EXERCISE REQUIREMENTS =
After finding the line with "abstract algebras only." in the entries below, retype exactly each line from there through the line with "the transport on", including that final line.

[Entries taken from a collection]
* * *
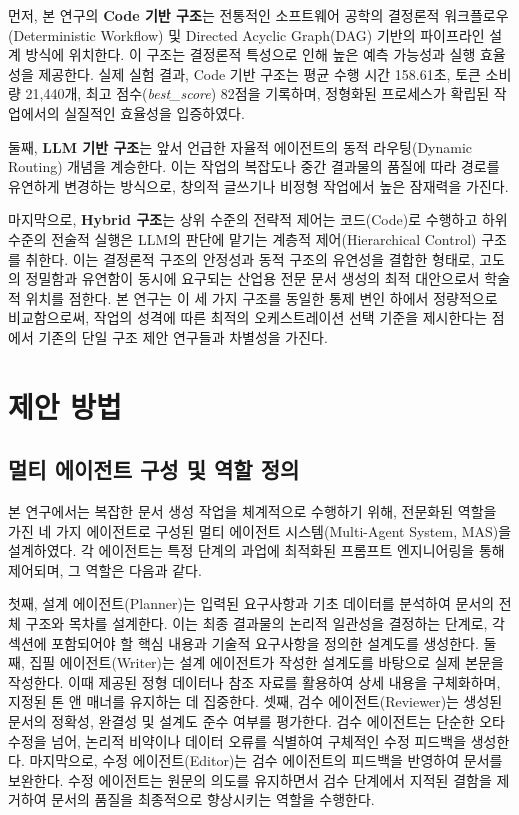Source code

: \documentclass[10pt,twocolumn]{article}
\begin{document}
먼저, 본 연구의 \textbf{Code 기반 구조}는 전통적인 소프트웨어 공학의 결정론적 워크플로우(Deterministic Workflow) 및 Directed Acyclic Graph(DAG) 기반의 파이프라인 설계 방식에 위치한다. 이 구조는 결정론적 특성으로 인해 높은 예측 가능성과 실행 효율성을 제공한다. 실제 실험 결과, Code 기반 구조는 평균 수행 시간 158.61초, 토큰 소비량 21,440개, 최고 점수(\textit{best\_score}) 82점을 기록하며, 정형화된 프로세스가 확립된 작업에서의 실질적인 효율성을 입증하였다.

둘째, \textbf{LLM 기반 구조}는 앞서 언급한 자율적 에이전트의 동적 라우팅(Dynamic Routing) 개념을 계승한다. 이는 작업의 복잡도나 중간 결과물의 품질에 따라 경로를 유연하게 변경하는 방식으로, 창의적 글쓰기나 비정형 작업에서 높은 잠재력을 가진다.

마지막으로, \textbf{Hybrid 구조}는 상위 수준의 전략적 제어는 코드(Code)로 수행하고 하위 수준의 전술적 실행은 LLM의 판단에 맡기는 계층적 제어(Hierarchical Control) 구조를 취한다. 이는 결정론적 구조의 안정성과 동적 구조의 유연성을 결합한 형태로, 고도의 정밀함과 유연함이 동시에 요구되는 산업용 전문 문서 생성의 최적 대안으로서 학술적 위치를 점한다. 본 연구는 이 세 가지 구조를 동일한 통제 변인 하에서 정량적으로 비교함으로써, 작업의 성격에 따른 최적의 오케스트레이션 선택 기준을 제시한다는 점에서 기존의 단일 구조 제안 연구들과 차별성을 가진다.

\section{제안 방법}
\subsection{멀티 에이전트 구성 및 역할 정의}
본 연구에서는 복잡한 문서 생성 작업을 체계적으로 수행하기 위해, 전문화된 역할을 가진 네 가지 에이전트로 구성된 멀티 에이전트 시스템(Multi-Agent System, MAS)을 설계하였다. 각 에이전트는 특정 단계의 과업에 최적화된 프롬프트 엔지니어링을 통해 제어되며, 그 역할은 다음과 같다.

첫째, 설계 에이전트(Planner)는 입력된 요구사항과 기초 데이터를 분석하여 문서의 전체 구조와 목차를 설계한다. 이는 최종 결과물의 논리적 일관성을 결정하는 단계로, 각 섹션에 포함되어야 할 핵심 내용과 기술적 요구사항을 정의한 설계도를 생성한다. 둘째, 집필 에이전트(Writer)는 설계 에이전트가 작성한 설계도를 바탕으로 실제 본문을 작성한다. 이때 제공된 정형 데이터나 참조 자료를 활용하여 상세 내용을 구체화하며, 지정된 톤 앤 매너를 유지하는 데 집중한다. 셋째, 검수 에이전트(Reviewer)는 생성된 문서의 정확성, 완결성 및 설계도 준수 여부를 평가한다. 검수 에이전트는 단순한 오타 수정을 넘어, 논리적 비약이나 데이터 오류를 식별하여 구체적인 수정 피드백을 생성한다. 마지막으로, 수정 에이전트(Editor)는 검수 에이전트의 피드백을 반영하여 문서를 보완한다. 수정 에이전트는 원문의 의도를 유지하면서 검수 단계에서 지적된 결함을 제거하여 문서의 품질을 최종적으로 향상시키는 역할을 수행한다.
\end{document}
* * *
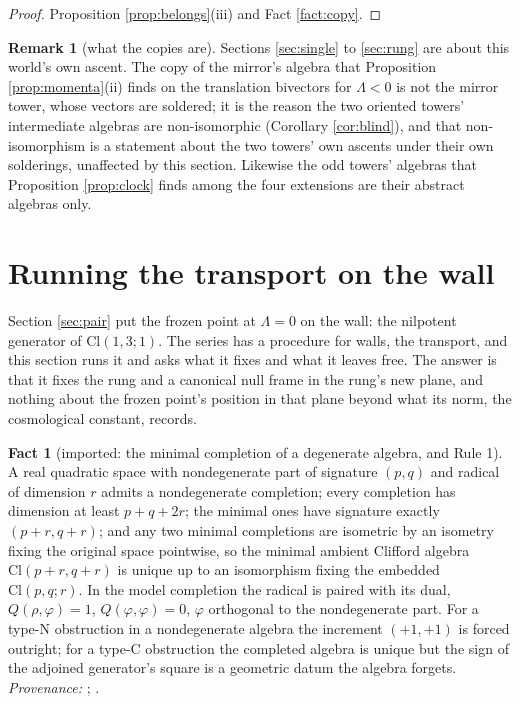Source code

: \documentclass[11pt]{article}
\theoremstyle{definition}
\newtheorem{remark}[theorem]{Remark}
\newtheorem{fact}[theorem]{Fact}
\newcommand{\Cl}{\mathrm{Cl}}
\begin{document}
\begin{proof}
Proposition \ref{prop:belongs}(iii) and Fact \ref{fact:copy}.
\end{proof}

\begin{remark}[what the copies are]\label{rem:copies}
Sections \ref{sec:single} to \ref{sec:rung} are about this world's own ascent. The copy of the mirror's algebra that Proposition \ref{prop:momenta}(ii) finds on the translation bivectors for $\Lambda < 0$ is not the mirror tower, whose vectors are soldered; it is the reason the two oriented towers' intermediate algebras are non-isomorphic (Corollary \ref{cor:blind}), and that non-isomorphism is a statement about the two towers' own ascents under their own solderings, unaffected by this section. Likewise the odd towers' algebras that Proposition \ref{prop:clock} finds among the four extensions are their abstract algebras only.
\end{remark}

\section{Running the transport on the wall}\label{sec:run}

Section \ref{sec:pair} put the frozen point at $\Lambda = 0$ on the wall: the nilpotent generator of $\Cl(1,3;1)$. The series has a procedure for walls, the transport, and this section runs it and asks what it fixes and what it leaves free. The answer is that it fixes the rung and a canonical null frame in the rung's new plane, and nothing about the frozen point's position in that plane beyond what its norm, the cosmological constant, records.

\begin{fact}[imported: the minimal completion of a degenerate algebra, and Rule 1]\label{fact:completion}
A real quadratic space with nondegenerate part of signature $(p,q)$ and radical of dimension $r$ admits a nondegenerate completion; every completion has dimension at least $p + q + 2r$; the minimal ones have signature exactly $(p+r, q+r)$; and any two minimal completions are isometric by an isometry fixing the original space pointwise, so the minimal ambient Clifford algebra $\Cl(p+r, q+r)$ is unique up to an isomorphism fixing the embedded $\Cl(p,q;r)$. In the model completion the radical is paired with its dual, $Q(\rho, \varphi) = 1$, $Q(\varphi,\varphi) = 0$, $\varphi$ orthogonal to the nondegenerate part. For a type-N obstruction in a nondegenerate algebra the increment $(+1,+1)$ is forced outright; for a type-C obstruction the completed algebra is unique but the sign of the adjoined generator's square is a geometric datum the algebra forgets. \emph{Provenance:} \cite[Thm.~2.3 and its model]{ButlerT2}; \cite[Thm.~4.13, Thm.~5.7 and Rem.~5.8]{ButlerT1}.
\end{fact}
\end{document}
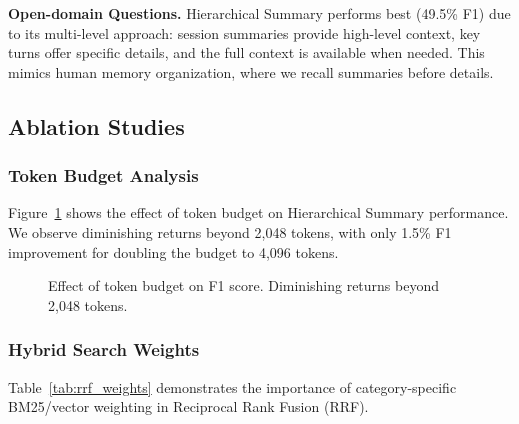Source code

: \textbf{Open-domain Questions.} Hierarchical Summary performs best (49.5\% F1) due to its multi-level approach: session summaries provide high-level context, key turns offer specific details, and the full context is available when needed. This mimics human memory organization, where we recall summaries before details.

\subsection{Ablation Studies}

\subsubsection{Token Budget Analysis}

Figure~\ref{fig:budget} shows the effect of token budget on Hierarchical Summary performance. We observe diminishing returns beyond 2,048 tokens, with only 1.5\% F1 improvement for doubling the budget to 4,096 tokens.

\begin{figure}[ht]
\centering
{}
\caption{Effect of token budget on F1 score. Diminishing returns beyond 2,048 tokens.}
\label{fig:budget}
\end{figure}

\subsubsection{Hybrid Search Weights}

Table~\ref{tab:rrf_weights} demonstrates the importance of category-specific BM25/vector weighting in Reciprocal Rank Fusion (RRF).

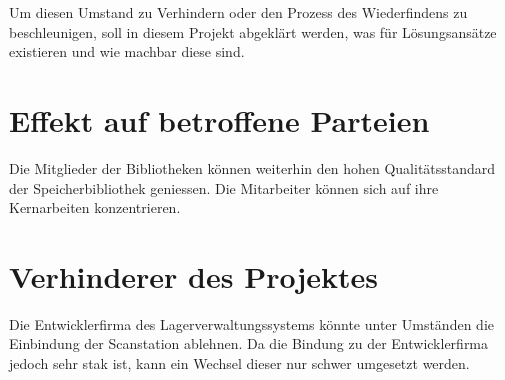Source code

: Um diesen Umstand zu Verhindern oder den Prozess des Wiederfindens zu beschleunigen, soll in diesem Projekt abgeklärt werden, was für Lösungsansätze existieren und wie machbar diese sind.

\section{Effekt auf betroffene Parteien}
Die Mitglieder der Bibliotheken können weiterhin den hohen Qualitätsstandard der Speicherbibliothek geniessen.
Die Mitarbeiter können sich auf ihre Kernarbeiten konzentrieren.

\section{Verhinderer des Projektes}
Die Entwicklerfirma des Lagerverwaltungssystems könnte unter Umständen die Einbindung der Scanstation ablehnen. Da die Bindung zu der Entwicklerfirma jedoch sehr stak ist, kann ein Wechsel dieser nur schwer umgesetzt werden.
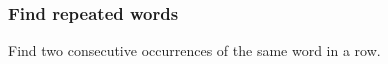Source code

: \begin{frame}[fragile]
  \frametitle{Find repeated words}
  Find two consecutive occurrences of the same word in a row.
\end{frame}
* * *
TASK OUTPUT =
Sections \ref{sec:single} to \ref{sec:rung} are about this world's own ascent. The copy of the mirror's algebra that Proposition \ref{prop:momenta}(ii) finds on the translation bivectors for $\Lambda < 0$ is not the mirror tower, whose vectors are soldered; it is the reason the two oriented towers' intermediate algebras are non-isomorphic (Corollary \ref{cor:blind}), and that non-isomorphism is a statement about the two towers' own ascents under their own solderings, unaffected by this section. Likewise the odd towers' algebras that Proposition \ref{prop:clock} finds among the four extensions are their abstract algebras only.
\end{remark}

\section{Running the transport on the wall}\label{sec:run}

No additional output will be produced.